Rendered images with source text
#####
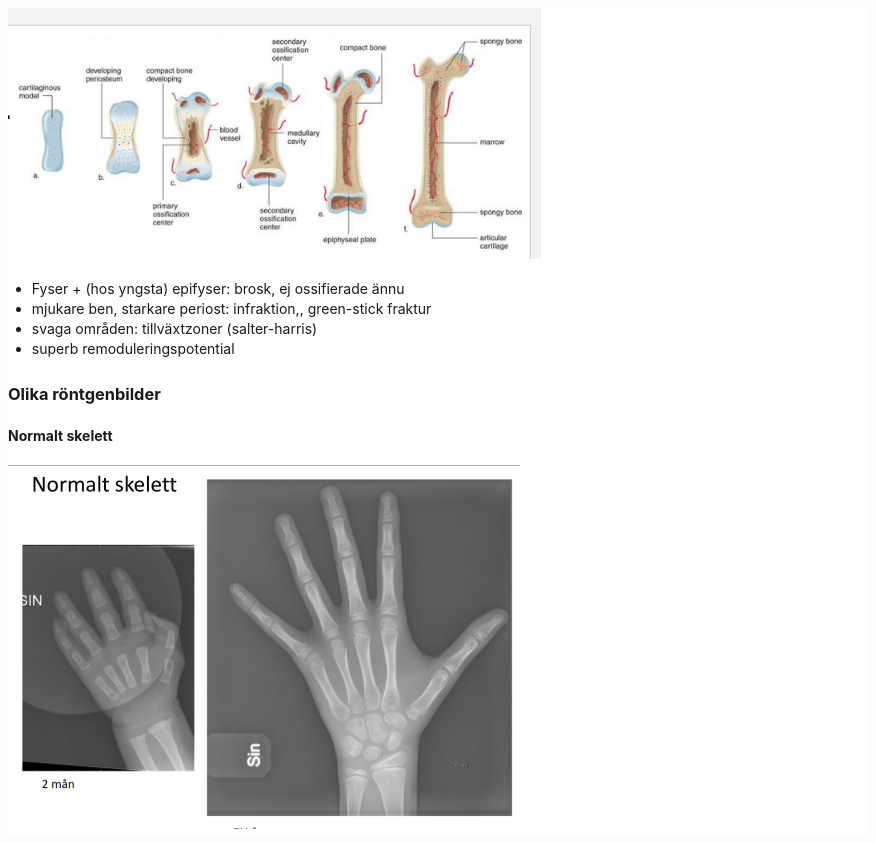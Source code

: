 <img src="./imgs/barnkir_Ly4Axca6Xq.png" alt="Ly4Axca6Xq" style="zoom:80%;" />



* Fyser + (hos yngsta) epifyser: brosk, ej ossifierade ännu
* mjukare ben, starkare periost: infraktion,, green-stick fraktur
* svaga områden: tillväxtzoner (salter-harris)
* superb remoduleringspotential

  
### Olika röntgenbilder
#### Normalt skelett

<img src="./imgs/barnkir_3gIq0aV6fB.png" alt="3gIq0aV6fB" style="zoom:50%;" />
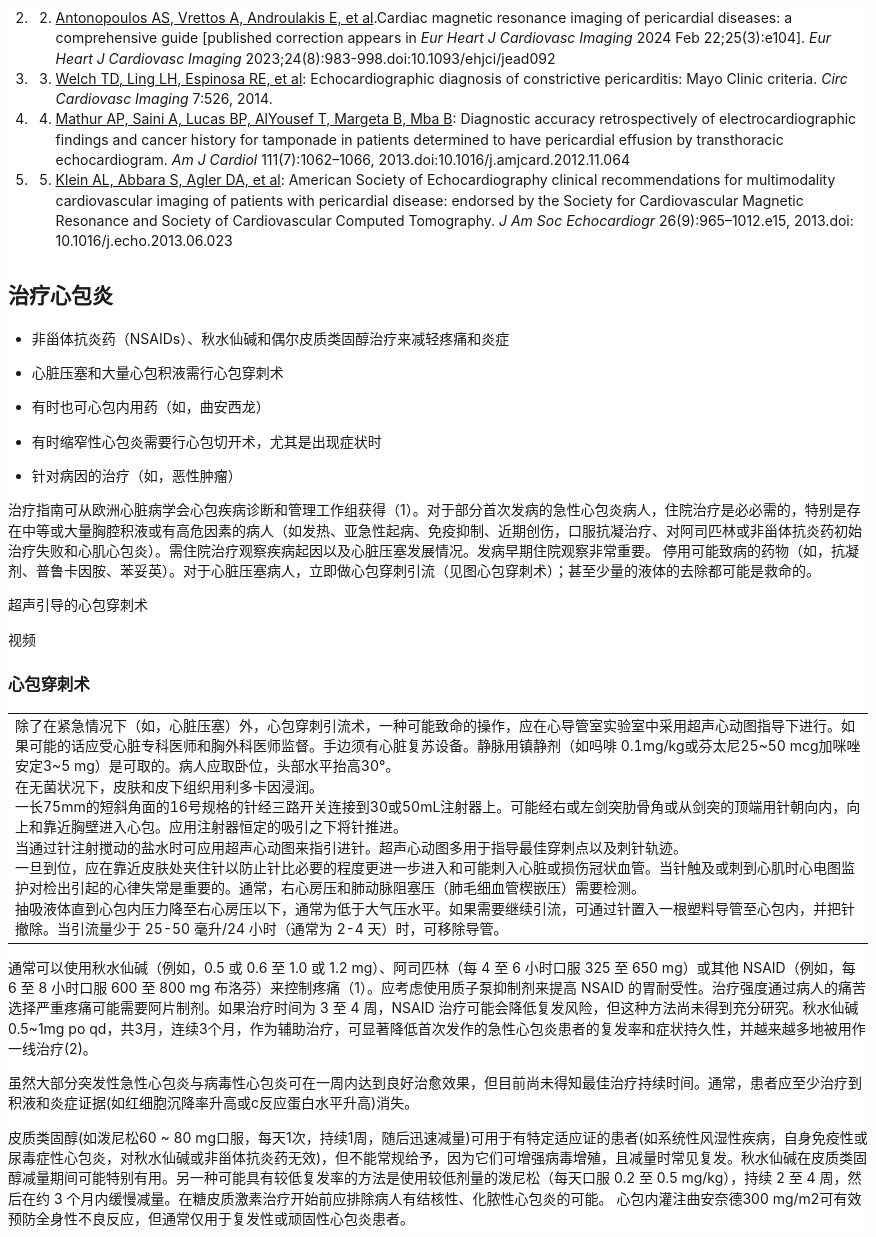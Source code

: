 2. 2. [Antonopoulos AS, Vrettos A, Androulakis E, et al](https://pubmed.ncbi.nlm.nih.gov/37207354/).Cardiac magnetic resonance imaging of pericardial diseases: a comprehensive guide \[published correction appears in _Eur Heart J Cardiovasc Imaging_ 2024 Feb 22;25(3):e104\]. _Eur Heart J Cardiovasc Imaging_ 2023;24(8):983-998.doi:10.1093/ehjci/jead092

3. 3. [Welch TD, Ling LH, Espinosa RE, et al](https://www.ncbi.nlm.nih.gov/pubmed/24633783): Echocardiographic diagnosis of constrictive pericarditis: Mayo Clinic criteria. _Circ Cardiovasc Imaging_ 7:526, 2014.

4. 4. [Mathur AP, Saini A, Lucas BP, AlYousef T, Margeta B, Mba B](https://pubmed.ncbi.nlm.nih.gov/23351462/): Diagnostic accuracy retrospectively of electrocardiographic findings and cancer history for tamponade in patients determined to have pericardial effusion by transthoracic echocardiogram. _Am J Cardiol_ 111(7):1062–1066, 2013.doi:10.1016/j.amjcard.2012.11.064

5. 5. [Klein AL, Abbara S, Agler DA, et al](https://pubmed.ncbi.nlm.nih.gov/23998693/): American Society of Echocardiography clinical recommendations for multimodality cardiovascular imaging of patients with pericardial disease: endorsed by the Society for Cardiovascular Magnetic Resonance and Society of Cardiovascular Computed Tomography. _J Am Soc Echocardiogr_ 26(9):965–1012.e15, 2013.doi: 10.1016/j.echo.2013.06.023


## 治疗心包炎

- 非甾体抗炎药（NSAIDs）、秋水仙碱和偶尔皮质类固醇治疗来减轻疼痛和炎症

- 心脏压塞和大量心包积液需行心包穿刺术

- 有时也可心包内用药（如，曲安西龙）

- 有时缩窄性心包炎需要行心包切开术，尤其是出现症状时

- 针对病因的治疗（如，恶性肿瘤）


治疗指南可从欧洲心脏病学会心包疾病诊断和管理工作组获得（1）。对于部分首次发病的急性心包炎病人，住院治疗是必必需的，特别是存在中等或大量胸腔积液或有高危因素的病人（如发热、亚急性起病、免疫抑制、近期创伤，口服抗凝治疗、对阿司匹林或非甾体抗炎药初始治疗失败和心肌心包炎）。需住院治疗观察疾病起因以及心脏压塞发展情况。发病早期住院观察非常重要。 停用可能致病的药物（如，抗凝剂、普鲁卡因胺、苯妥英）。对于心脏压塞病人，立即做心包穿刺引流（见图心包穿刺术）；甚至少量的液体的去除都可能是救命的。

超声引导的心包穿刺术



视频

### 心包穿刺术

|     |
| --- |
| 除了在紧急情况下（如，心脏压塞）外，心包穿刺引流术，一种可能致命的操作，应在心导管室实验室中采用超声心动图指导下进行。如果可能的话应受心脏专科医师和胸外科医师监督。手边须有心脏复苏设备。静脉用镇静剂（如吗啡 0.1mg/kg或芬太尼25~50 mcg加咪唑安定3~5 mg）是可取的。病人应取卧位，头部水平抬高30°。<br>在无菌状况下，皮肤和皮下组织用利多卡因浸润。<br>一长75mm的短斜角面的16号规格的针经三路开关连接到30或50mL注射器上。可能经右或左剑突肋骨角或从剑突的顶端用针朝向内，向上和靠近胸壁进入心包。应用注射器恒定的吸引之下将针推进。<br>当通过针注射搅动的盐水时可应用超声心动图来指引进针。超声心动图多用于指导最佳穿刺点以及刺针轨迹。<br>一旦到位，应在靠近皮肤处夹住针以防止针比必要的程度更进一步进入和可能刺入心脏或损伤冠状血管。当针触及或刺到心肌时心电图监护对检出引起的心律失常是重要的。通常，右心房压和肺动脉阻塞压（肺毛细血管楔嵌压）需要检测。<br>抽吸液体直到心包内压力降至右心房压以下，通常为低于大气压水平。如果需要继续引流，可通过针置入一根塑料导管至心包内，并把针撤除。当引流量少于 25-50 毫升/24 小时（通常为 2-4 天）时，可移除导管。<br> |

通常可以使用秋水仙碱（例如，0.5 或 0.6 至 1.0 或 1.2 mg）、阿司匹林（每 4 至 6 小时口服 325 至 650 mg）或其他 NSAID（例如，每 6 至 8 小时口服 600 至 800 mg 布洛芬）来控制疼痛（1）。应考虑使用质子泵抑制剂来提高 NSAID 的胃耐受性。治疗强度通过病人的痛苦选择严重疼痛可能需要阿片制剂。如果治疗时间为 3 至 4 周，NSAID 治疗可能会降低复发风险，但这种方法尚未得到充分研究。秋水仙碱0.5~1mg po qd，共3月，连续3个月，作为辅助治疗，可显著降低首次发作的急性心包炎患者的复发率和症状持久性，并越来越多地被用作一线治疗(2)。

虽然大部分突发性急性心包炎与病毒性心包炎可在一周内达到良好治愈效果，但目前尚未得知最佳治疗持续时间。通常，患者应至少治疗到积液和炎症证据(如红细胞沉降率升高或c反应蛋白水平升高)消失。

皮质类固醇(如泼尼松60 ~ 80 mg口服，每天1次，持续1周，随后迅速减量)可用于有特定适应证的患者(如系统性风湿性疾病，自身免疫性或尿毒症性心包炎，对秋水仙碱或非甾体抗炎药无效)，但不能常规给予，因为它们可增强病毒增殖，且减量时常见复发。秋水仙碱在皮质类固醇减量期间可能特别有用。另一种可能具有较低复发率的方法是使用较低剂量的泼尼松（每天口服 0.2 至 0.5 mg/kg），持续 2 至 4 周，然后在约 3 个月内缓慢减量。在糖皮质激素治疗开始前应排除病人有结核性、化脓性心包炎的可能。 心包内灌注曲安奈德300 mg/m2可有效预防全身性不良反应，但通常仅用于复发性或顽固性心包炎患者。

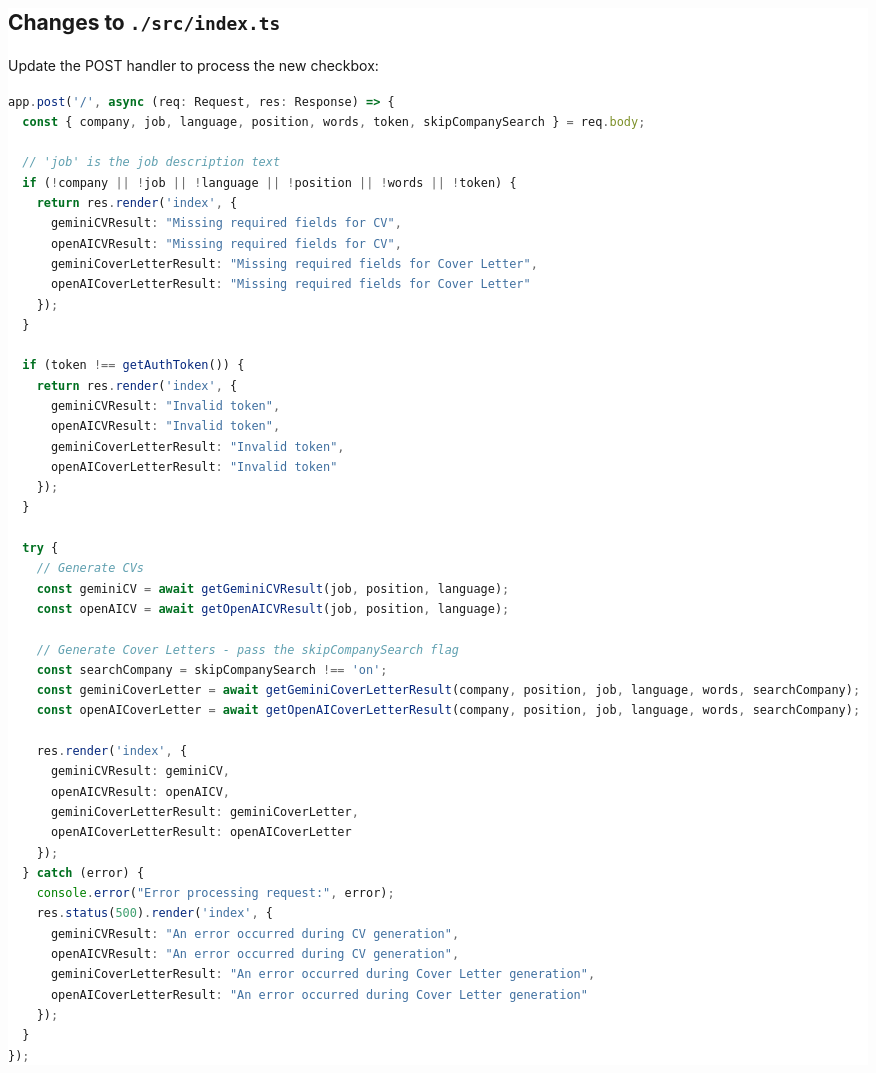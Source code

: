 
## Changes to `./src/index.ts`

Update the POST handler to process the new checkbox:

```typescript
app.post('/', async (req: Request, res: Response) => {
  const { company, job, language, position, words, token, skipCompanySearch } = req.body;

  // 'job' is the job description text
  if (!company || !job || !language || !position || !words || !token) {
    return res.render('index', {
      geminiCVResult: "Missing required fields for CV",
      openAICVResult: "Missing required fields for CV",
      geminiCoverLetterResult: "Missing required fields for Cover Letter",
      openAICoverLetterResult: "Missing required fields for Cover Letter"
    });
  }

  if (token !== getAuthToken()) {
    return res.render('index', {
      geminiCVResult: "Invalid token",
      openAICVResult: "Invalid token",
      geminiCoverLetterResult: "Invalid token",
      openAICoverLetterResult: "Invalid token"
    });
  }

  try {
    // Generate CVs
    const geminiCV = await getGeminiCVResult(job, position, language);
    const openAICV = await getOpenAICVResult(job, position, language);

    // Generate Cover Letters - pass the skipCompanySearch flag
    const searchCompany = skipCompanySearch !== 'on';
    const geminiCoverLetter = await getGeminiCoverLetterResult(company, position, job, language, words, searchCompany);
    const openAICoverLetter = await getOpenAICoverLetterResult(company, position, job, language, words, searchCompany);

    res.render('index', {
      geminiCVResult: geminiCV,
      openAICVResult: openAICV,
      geminiCoverLetterResult: geminiCoverLetter,
      openAICoverLetterResult: openAICoverLetter
    });
  } catch (error) {
    console.error("Error processing request:", error);
    res.status(500).render('index', {
      geminiCVResult: "An error occurred during CV generation",
      openAICVResult: "An error occurred during CV generation",
      geminiCoverLetterResult: "An error occurred during Cover Letter generation",
      openAICoverLetterResult: "An error occurred during Cover Letter generation"
    });
  }
});
```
#####
=== PROBLEM DESCRIPTION ===
Only the lines containing the string "occurred" are needed; pull them out of the records.

=== SOLUTION TO THIS TASK ===
      geminiCVResult: "An error occurred during CV generation",
      openAICVResult: "An error occurred during CV generation",
      geminiCoverLetterResult: "An error occurred during Cover Letter generation",
      openAICoverLetterResult: "An error occurred during Cover Letter generation"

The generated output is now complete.